## [Your goal]
Search the records for the string "factorization" and return each line that has it.

## [Data excerpts]
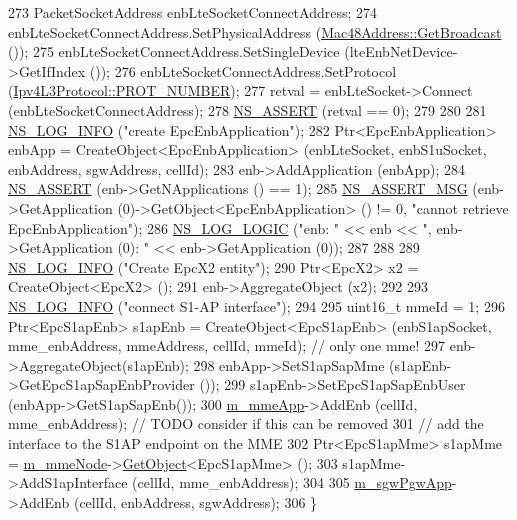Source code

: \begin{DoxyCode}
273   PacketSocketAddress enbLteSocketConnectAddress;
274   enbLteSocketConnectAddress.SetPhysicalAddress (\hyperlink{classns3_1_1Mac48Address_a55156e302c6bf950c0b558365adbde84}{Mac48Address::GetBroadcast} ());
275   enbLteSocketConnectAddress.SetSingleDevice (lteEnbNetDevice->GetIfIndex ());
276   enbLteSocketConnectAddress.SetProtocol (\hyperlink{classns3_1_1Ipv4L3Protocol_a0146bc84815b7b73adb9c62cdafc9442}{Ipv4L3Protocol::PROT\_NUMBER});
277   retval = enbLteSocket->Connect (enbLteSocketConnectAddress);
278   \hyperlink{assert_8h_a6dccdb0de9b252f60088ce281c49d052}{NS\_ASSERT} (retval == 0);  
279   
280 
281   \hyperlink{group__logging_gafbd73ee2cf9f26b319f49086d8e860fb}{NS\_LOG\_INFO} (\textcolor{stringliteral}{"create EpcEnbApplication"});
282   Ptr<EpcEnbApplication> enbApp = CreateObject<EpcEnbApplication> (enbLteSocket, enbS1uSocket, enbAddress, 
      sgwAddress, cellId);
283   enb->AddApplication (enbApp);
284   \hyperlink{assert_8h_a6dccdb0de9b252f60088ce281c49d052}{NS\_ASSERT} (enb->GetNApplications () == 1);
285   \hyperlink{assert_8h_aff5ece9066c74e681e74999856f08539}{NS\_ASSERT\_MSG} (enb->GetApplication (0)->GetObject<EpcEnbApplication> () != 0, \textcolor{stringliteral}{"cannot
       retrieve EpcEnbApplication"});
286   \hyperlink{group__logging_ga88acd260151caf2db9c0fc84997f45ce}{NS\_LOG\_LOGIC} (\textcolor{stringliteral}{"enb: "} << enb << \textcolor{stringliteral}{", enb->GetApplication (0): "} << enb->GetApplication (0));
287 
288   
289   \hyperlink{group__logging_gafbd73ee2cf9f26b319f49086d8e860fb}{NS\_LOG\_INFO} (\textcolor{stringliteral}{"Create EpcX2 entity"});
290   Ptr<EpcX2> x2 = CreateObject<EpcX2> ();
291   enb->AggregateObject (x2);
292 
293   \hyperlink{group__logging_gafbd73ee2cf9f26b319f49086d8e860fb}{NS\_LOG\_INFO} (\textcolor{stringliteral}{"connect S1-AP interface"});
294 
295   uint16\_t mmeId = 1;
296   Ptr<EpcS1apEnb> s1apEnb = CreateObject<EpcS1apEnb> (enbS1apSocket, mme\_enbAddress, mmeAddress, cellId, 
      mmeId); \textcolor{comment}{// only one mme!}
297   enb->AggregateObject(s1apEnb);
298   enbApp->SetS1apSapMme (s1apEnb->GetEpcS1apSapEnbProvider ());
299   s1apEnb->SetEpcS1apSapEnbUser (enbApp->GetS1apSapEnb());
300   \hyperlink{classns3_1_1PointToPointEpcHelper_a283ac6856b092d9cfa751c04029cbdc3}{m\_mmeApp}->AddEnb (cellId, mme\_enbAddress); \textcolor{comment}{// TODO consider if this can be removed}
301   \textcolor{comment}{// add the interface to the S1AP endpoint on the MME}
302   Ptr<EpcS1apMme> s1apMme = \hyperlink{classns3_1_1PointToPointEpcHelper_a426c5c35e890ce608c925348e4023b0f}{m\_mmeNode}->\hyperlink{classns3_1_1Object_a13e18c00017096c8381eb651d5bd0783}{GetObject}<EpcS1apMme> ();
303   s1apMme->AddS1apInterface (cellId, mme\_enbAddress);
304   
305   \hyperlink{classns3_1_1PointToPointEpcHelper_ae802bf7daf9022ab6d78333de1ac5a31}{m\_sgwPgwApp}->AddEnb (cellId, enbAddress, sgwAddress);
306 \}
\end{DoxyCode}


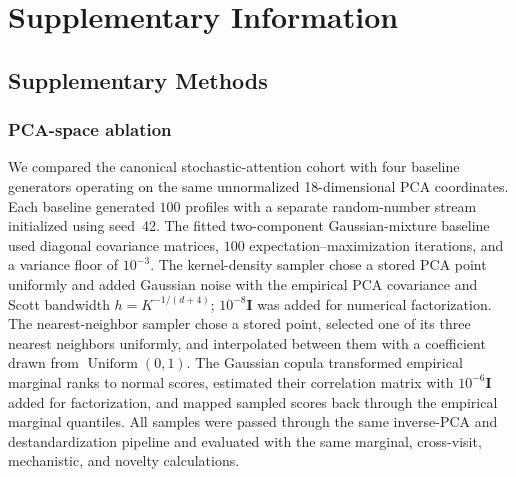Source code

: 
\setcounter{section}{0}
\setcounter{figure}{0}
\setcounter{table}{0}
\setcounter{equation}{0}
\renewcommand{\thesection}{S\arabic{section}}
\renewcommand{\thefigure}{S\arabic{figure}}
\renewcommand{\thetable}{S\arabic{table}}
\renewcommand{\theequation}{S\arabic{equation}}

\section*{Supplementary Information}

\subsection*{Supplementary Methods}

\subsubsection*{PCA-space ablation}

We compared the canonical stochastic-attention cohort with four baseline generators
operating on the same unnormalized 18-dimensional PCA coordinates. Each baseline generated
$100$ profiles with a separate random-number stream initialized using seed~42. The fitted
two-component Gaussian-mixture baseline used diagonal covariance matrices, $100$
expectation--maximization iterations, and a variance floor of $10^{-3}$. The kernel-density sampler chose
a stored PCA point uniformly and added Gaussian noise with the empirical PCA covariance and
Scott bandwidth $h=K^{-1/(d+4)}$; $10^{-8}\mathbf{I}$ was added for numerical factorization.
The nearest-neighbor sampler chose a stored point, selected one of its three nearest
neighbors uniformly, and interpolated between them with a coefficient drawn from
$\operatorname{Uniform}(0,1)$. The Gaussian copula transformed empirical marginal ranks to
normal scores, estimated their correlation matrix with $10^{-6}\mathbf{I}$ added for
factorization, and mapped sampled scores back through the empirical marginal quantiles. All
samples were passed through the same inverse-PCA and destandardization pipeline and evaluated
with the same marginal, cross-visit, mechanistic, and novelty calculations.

## [Exercise response]
Scott bandwidth $h=K^{-1/(d+4)}$; $10^{-8}\mathbf{I}$ was added for numerical factorization.
factorization, and mapped sampled scores back through the empirical marginal quantiles. All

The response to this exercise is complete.